あ、今更だけどモストル爺さんは冒険者ギルドの人間な?
どれくらいの立場かはわからん、部下はいるみたいだから結構上の立場かもしれん。
んで、その内容は「村の近くの山の様子が少しおかしく、様子を見てきてほしい。」
簡単に言うとそういう依頼だ。
言葉にすると普通だがこういうやつは案件としてかなり問題がある。
「調べて原因が魔物なら、倒すなり追い払うなりしといて。

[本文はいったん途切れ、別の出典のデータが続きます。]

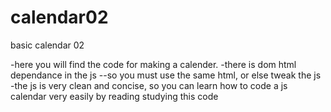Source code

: # calendar02
basic calendar 02

-here you will find the code for making a calender. 
-there is dom html dependance in the js
  --so you must use the same html, or else tweak the js
-the js is very clean and concise, so you can learn how
to code a js calendar very easily by reading studying this code
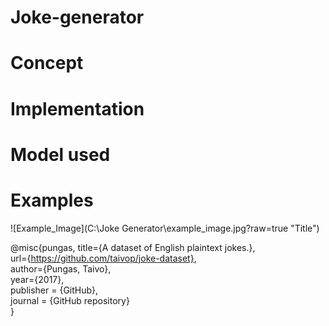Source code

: # Joke-generator

# Concept

# Implementation

# Model used

# Examples

![Example_Image](C:\Joke Generator\example_image.jpg?raw=true "Title")


@misc{pungas,
        title={A dataset of English plaintext jokes.},  
        url={https://github.com/taivop/joke-dataset},  
        author={Pungas, Taivo},  
        year={2017},  
        publisher = {GitHub},  
        journal = {GitHub repository}  
}
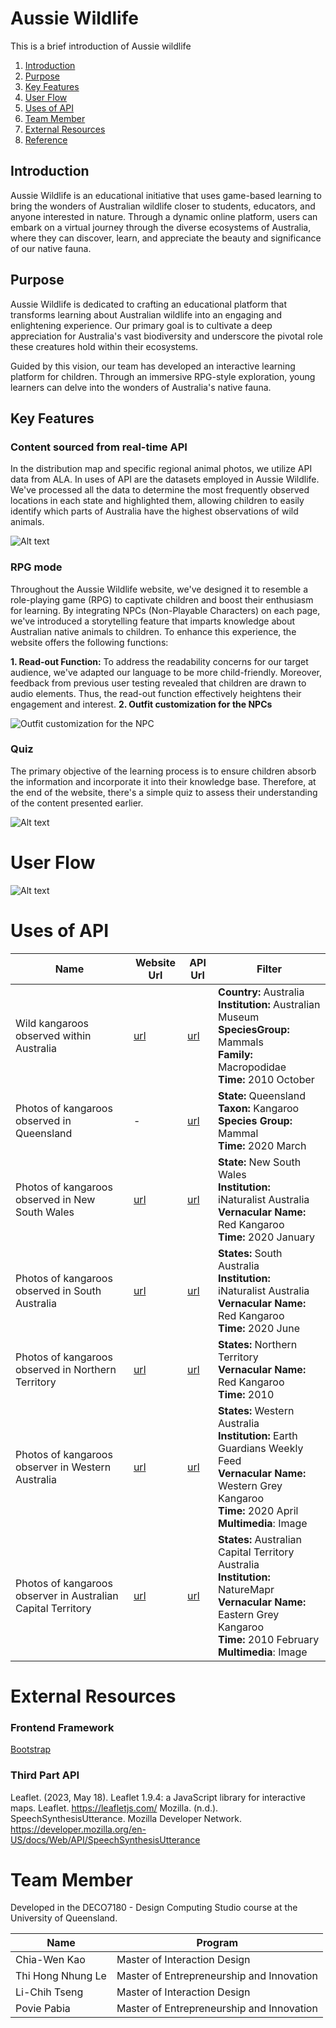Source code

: # Aussie Wildlife
This is a brief introduction of Aussie wildlife
1. [Introduction](#introduction)
2. [Purpose](#purpose)
3. [Key Features](#key-features)
4. [User Flow](#user-flow)
5. [Uses of API](#uses-of-api)
6. [Team Member](#team-member)
7. [External Resources](#external-resources)
8. [Reference](#refernce)

## Introduction
Aussie Wildlife is an educational initiative that uses game-based learning to bring the wonders of Australian wildlife closer to students, educators, and anyone interested in nature. Through a dynamic online platform, users can embark on a virtual journey through the diverse ecosystems of Australia, where they can discover, learn, and appreciate the beauty and significance of our native fauna.

## Purpose
Aussie Wildlife is dedicated to crafting an educational platform that transforms learning about Australian wildlife into an engaging and enlightening experience. Our primary goal is to cultivate a deep appreciation for Australia's vast biodiversity and underscore the pivotal role these creatures hold within their ecosystems.

Guided by this vision, our team has developed an interactive learning platform for children. Through an immersive RPG-style exploration, young learners can delve into the wonders of Australia's native fauna.

## Key Features

### <a name="uses-api"></a>Content sourced from real-time API
In the distribution map and specific regional animal photos, we utilize API data from ALA. In uses of API are the datasets employed in Aussie Wildlife. We've processed all the data to determine the most frequently observed locations in each state and highlighted them, allowing children to easily identify which parts of Australia have the highest observations of wild animals.

![Alt text](image-2.png)

### RPG mode
Throughout the Aussie Wildlife website, we've designed it to resemble a role-playing game (RPG) to captivate children and boost their enthusiasm for learning. By integrating NPCs (Non-Playable Characters) on each page, we've introduced a storytelling feature that imparts knowledge about Australian native animals to children. To enhance this experience, the website offers the following functions:

**1. Read-out Function:** To address the readability concerns for our target audience, we've adapted our language to be more child-friendly. Moreover, feedback from previous user testing revealed that children are drawn to audio elements. Thus, the read-out function effectively heightens their engagement and interest.
**2. Outfit customization for the NPCs**

![Outfit customization for the NPC](image-1.png)

### Quiz
The primary objective of the learning process is to ensure children absorb the information and incorporate it into their knowledge base. Therefore, at the end of the website, there's a simple quiz to assess their understanding of the content presented earlier.

![Alt text](image-3.png)

# User Flow
![Alt text](image-4.png)

# Uses of API
| Name | Website Url | API Url | Filter |
|------|-------------|---------|--------|
| Wild kangaroos observed within Australia | [url](https://biocache.ala.org.au/occurrence/search?q=species_group%3AMammals%20AND%20country%3AAustralia%20AND%20basis_of_record%3APRESERVED_SPECIMEN%20AND%20taxa%3A%22Macropodidae%22%20AND%20institution_uid%3Ain4&qualityProfile=ALA&qc=-_nest_parent_%3A*&fq=occurrence_decade_i%3A%222010%22#tab_mapView) | [url](https://api.ala.org.au/occurrences/occurrences/search?q=species_group%3AMammals%20AND%20country%3AAustralia%20AND%20basis_of_record%3APRESERVED_SPECIMEN%20AND%20taxa%3A%22Macropodidae%22%20AND%20institution_uid%3Ain4&qualityProfile=ALA&fq=occurrence_decade_i%3A%222010%22&qc=-_nest_parent_%3A*) | **Country:** Australia<br>**Institution:** Australian Museum<br>**SpeciesGroup:** Mammals<br>**Family:** Macropodidae<br>**Time:** 2010 October |
| Photos of kangaroos observed in Queensland | - | [url](https://api.ala.org.au/occurrences/occurrences/search?q=taxa%3A%22kangaroo%22&qualityProfile=ALA&fq=occurrence_decade_i%3A%222020%22&fq=species_group%3A%22Mammals%22&fq=multimedia%3A%22Image%22&fq=data_resource_uid%3A%22dr1902%22&fq=state%3A%22Queensland%22&fq=month%3A%229%22&qc=-_nest_parent_%3A*) | **State:** Queensland<br>**Taxon:** Kangaroo<br>**Species Group:** Mammal<br>**Time:** 2020 March | 
| Photos of kangaroos observed in New South Wales | [url](https://biocache.ala.org.au/occurrence/search?q=text%3Aobservation%20AND%20taxa%3A%22kangaroo%22&qualityProfile=ALA&fq=state%3A%22New%20South%20Wales%22&fq=occurrence_decade_i%3A%222020%22&fq=data_resource_uid%3A%22dr1411%22&fq=common_name%3A%22Red%20Kangaroo%22&qc=-_nest_parent_%3A*&fq=month%3A%221%22#tab_recordImages) | [url](https://api.ala.org.au/occurrences/occurrences/search?q=text%3Aobservation%20AND%20taxa%3A%22kangaroo%22&qualityProfile=ALA&fq=state%3A%22New%20South%20Wales%22&fq=occurrence_decade_i%3A%222020%22&fq=data_resource_uid%3A%22dr1411%22&fq=common_name%3A%22Red%20Kangaroo%22&fq=month%3A%221%22&qc=-_nest_parent_%3A*) | **State:** New South Wales<br>**Institution:** iNaturalist Australia<br>**Vernacular Name:** Red Kangaroo<br>**Time:** 2020 January |
| Photos of kangaroos observed in South Australia | [url](https://biocache.ala.org.au/occurrence/search?q=text%3Aobservation%20AND%20taxa%3A%22kangaroo%22&qualityProfile=ALA&fq=occurrence_decade_i%3A%222020%22&fq=data_resource_uid%3A%22dr1411%22&fq=state%3A%22South%20Australia%22&fq=common_name%3A%22Red%20Kangaroo%22&qc=-_nest_parent_%3A*&fq=month%3A%226%22#tab_recordImages) | [url](https://api.ala.org.au/occurrences/occurrences/search?q=text%3Aobservation%20AND%20taxa%3A%22kangaroo%22&qualityProfile=ALA&fq=occurrence_decade_i%3A%222020%22&fq=data_resource_uid%3A%22dr1411%22&fq=state%3A%22South%20Australia%22&fq=common_name%3A%22Red%20Kangaroo%22&fq=month%3A%226%22&qc=-_nest_parent_%3A*) | **States:** South Australia<br>**Institution:** iNaturalist Australia<br>**Vernacular Name:** Red Kangaroo<br>**Time:** 2020 June |
| Photos of kangaroos observed in Northern Territory | [url](https://biocache.ala.org.au/occurrence/search?q=text%3Aobservation%20AND%20taxa%3A%22kangaroo%22&qualityProfile=ALA&fq=state%3A%22Northern%20Territory%22&fq=occurrence_decade_i%3A%222010%22&qc=-_nest_parent_%3A*&fq=common_name%3A%22Red+Kangaroo%22#tab_recordImages) | [url](https://api.ala.org.au/occurrences/occurrences/search?q=text%3Aobservation%20AND%20taxa%3A%22kangaroo%22&qualityProfile=ALA&fq=state%3A%22Northern%20Territory%22&fq=occurrence_decade_i%3A%222010%22&fq=common_name%3A%22Red%20Kangaroo%22&qc=-_nest_parent_%3A*) | **States:** Northern Territory<br>**Vernacular Name:** Red Kangaroo<br>**Time:** 2010 |
| Photos of kangaroos observer in Western Australia | [url](https://biocache.ala.org.au/occurrence/search?q=text%3Aobservation%20AND%20taxa%3A%22kangaroo%22&qualityProfile=ALA&fq=state%3A%22Western%20Australia%22&fq=occurrence_decade_i%3A%222020%22&fq=multimedia%3A%22Image%22&fq=data_resource_uid%3A%22dr1902%22&fq=common_name%3A%22Western%20Grey%20Kangaroo%22&qc=-_nest_parent_%3A*&fq=month%3A%224%22#tab_recordImages) | [url](https://api.ala.org.au/occurrences/occurrences/search?q=text%3Aobservation%20AND%20taxa%3A%22kangaroo%22&qualityProfile=ALA&fq=state%3A%22Western%20Australia%22&fq=occurrence_decade_i%3A%222020%22&fq=multimedia%3A%22Image%22&fq=data_resource_uid%3A%22dr1902%22&fq=common_name%3A%22Western%20Grey%20Kangaroo%22&fq=month%3A%224%22&qc=-_nest_parent_%3A*) | **States:** Western Australia<br>**Institution:** Earth Guardians Weekly Feed<br>**Vernacular Name:** Western Grey Kangaroo<br>**Time:** 2020 April<br>**Multimedia**: Image |
| Photos of kangaroos observer in Australian Capital Territory| [url](https://biocache.ala.org.au/occurrence/search?q=text%3Aobservation%20AND%20taxa%3A%22kangaroo%22&qualityProfile=ALA&fq=state%3A%22Australian%20Capital%20Territory%22&fq=occurrence_decade_i%3A%222010%22&fq=multimedia%3A%22Image%22&fq=data_resource_uid%3A%22dr19123%22&fq=common_name%3A%22Eastern%20Grey%20Kangaroo%22&qc=-_nest_parent_%3A*&fq=month%3A%222%22#tab_recordImages) | [url](https://api.ala.org.au/occurrences/occurrences/search?q=text%3Aobservation%20AND%20taxa%3A%22kangaroo%22&qualityProfile=ALA&fq=state%3A%22Australian%20Capital%20Territory%22&fq=occurrence_decade_i%3A%222010%22&fq=multimedia%3A%22Image%22&fq=data_resource_uid%3A%22dr19123%22&fq=common_name%3A%22Eastern%20Grey%20Kangaroo%22&fq=month%3A%222%22&qc=-_nest_parent_%3A*) | **States:** Australian Capital Territory Australia<br>**Institution:** NatureMapr<br>**Vernacular Name:** Eastern Grey Kangaroo<br>**Time:** 2010 February<br>**Multimedia**: Image |

# External Resources
### Frontend Framework
[Bootstrap](https://getbootstrap.com/)
### Third Part API
Leaflet. (2023, May 18). Leaflet 1.9.4: a JavaScript library for interactive maps. Leaflet. https://leafletjs.com/
Mozilla. (n.d.). SpeechSynthesisUtterance. Mozilla Developer Network. https://developer.mozilla.org/en-US/docs/Web/API/SpeechSynthesisUtterance

# Team Member
Developed in the DECO7180 - Design Computing Studio course at the University of Queensland.

| Name | Program |
|----- |---------|
| Chia-Wen Kao | Master of Interaction Design |
| Thi Hong Nhung Le | Master of Entrepreneurship and Innovation |
| Li-Chih Tseng | Master of Interaction Design |
| Povie Pabia | Master of Entrepreneurship and Innovation |
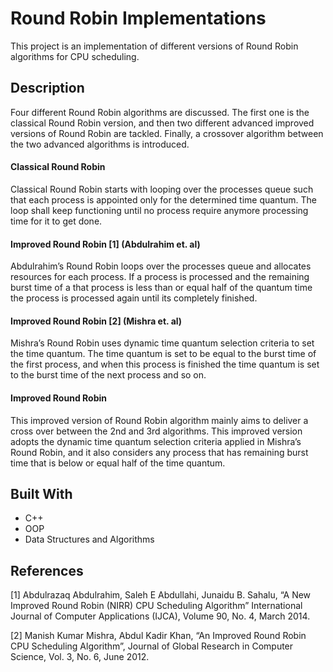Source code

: # Round Robin Implementations

This project is an implementation of different versions of Round Robin algorithms for CPU scheduling.

## Description

Four different Round Robin algorithms are discussed. The first one is the classical Round Robin version, and then two different advanced improved versions of Round Robin are tackled. Finally, a crossover algorithm between the two advanced algorithms is introduced.

#### Classical Round Robin

Classical Round Robin starts with looping over the processes queue such that each process is
appointed only for the determined time quantum. The loop shall keep functioning until no process
require anymore processing time for it to get done.

#### Improved Round Robin [1] (Abdulrahim et. al)
Abdulrahim’s Round Robin loops over the processes queue and allocates resources for each
process. If a process is processed and the remaining burst time of a that process is less than or
equal half of the quantum time the process is processed again until its completely finished.

#### Improved Round Robin [2] (Mishra et. al)

Mishra’s Round Robin uses dynamic time quantum selection criteria to set the time quantum.
The time quantum is set to be equal to the burst time of the first process, and when this process is
finished the time quantum is set to the burst time of the next process and so on.

#### Improved Round Robin
This improved version of Round Robin algorithm mainly aims to deliver a cross over between the 2nd and 3rd algorithms. This improved version adopts the dynamic time quantum selection criteria applied in Mishra’s Round Robin, and it also considers any process that has remaining burst time that is below or equal half of the time quantum.

## Built With

- C++
- OOP
- Data Structures and Algorithms

## References

[1] Abdulrazaq Abdulrahim, Saleh E Abdullahi, Junaidu B. Sahalu, “A New Improved Round Robin (NIRR) CPU Scheduling Algorithm” International Journal of Computer Applications (IJCA), Volume 90, No. 4, March 2014.

[2] Manish Kumar Mishra, Abdul Kadir Khan, “An Improved Round Robin CPU Scheduling Algorithm”, Journal of Global Research in Computer Science, Vol. 3, No. 6, June 2012.
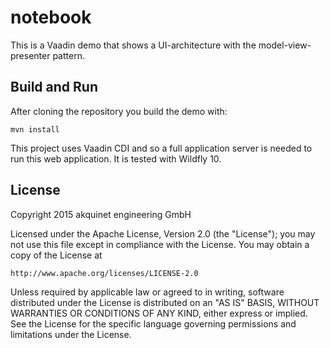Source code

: # notebook
This is a Vaadin demo that shows a UI-architecture with the model-view-presenter pattern.

## Build and Run
After cloning the repository you build the demo with:

`mvn install`

This project uses Vaadin CDI and so a full application server is needed to run this web application.
It is tested with Wildfly 10.

## License
Copyright 2015 akquinet engineering GmbH

Licensed under the Apache License, Version 2.0 (the "License");
you may not use this file except in compliance with the License.
You may obtain a copy of the License at

    http://www.apache.org/licenses/LICENSE-2.0

Unless required by applicable law or agreed to in writing, software
distributed under the License is distributed on an "AS IS" BASIS,
WITHOUT WARRANTIES OR CONDITIONS OF ANY KIND, either express or implied.
See the License for the specific language governing permissions and
limitations under the License.
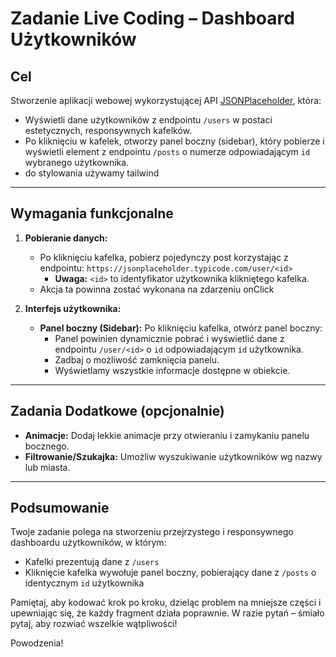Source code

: # Zadanie Live Coding – Dashboard Użytkowników

## Cel

Stworzenie aplikacji webowej wykorzystującej API [JSONPlaceholder](https://jsonplaceholder.typicode.com/), która:

- Wyświetli dane użytkowników z endpointu `/users` w postaci estetycznych, responsywnych kafelków.
- Po kliknięciu w kafelek, otworzy panel boczny (sidebar), który pobierze i wyświetli element z endpointu `/posts` o numerze odpowiadającym `id` wybranego użytkownika.
- do stylowania używamy tailwind

---

## Wymagania funkcjonalne

1. **Pobieranie danych:**

   - Po kliknięciu kafelka, pobierz pojedynczy post korzystając z endpointu:
     `https://jsonplaceholder.typicode.com/user/<id>`
     - **Uwaga:** `<id>` to identyfikator użytkownika klikniętego kafelka.
   - Akcja ta powinna zostać wykonana na zdarzeniu onClick

2. **Interfejs użytkownika:**
   - **Panel boczny (Sidebar):**
     Po kliknięciu kafelka, otwórz panel boczny:
     - Panel powinien dynamicznie pobrać i wyświetlić dane z endpointu `/user/<id>` o `id` odpowiadającym `id` użytkownika.
     - Zadbaj o możliwość zamknięcia panelu.
     - Wyświetlamy wszystkie informacje dostępne w obiekcie. 
---

## Zadania Dodatkowe (opcjonalnie)

- **Animacje:**
  Dodaj lekkie animacje przy otwieraniu i zamykaniu panelu bocznego.
- **Filtrowanie/Szukajka:**
  Umożliw wyszukiwanie użytkowników wg nazwy lub miasta.


---

## Podsumowanie

Twoje zadanie polega na stworzeniu przejrzystego i responsywnego dashboardu użytkowników, w którym:

- Kafelki prezentują dane z `/users`
- Kliknięcie kafelka wywołuje panel boczny, pobierający dane z `/posts` o identycznym `id` użytkownika

Pamiętaj, aby kodować krok po kroku, dzieląc problem na mniejsze części i upewniając się, że każdy fragment działa poprawnie. W razie pytań – śmiało pytaj, aby rozwiać wszelkie wątpliwości!

Powodzenia!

」という言葉にされていない意図が含まれているし、他にもいくつかマズい点がある。
まず日数が決まってないのがヤバい。
その上具体的な問題がわかってないので、原因を突き止めることが難しい。
また、この手のは「何も見つかりませんでしたー」と報告すると「ならカネ払わねえよ!」となりがちである。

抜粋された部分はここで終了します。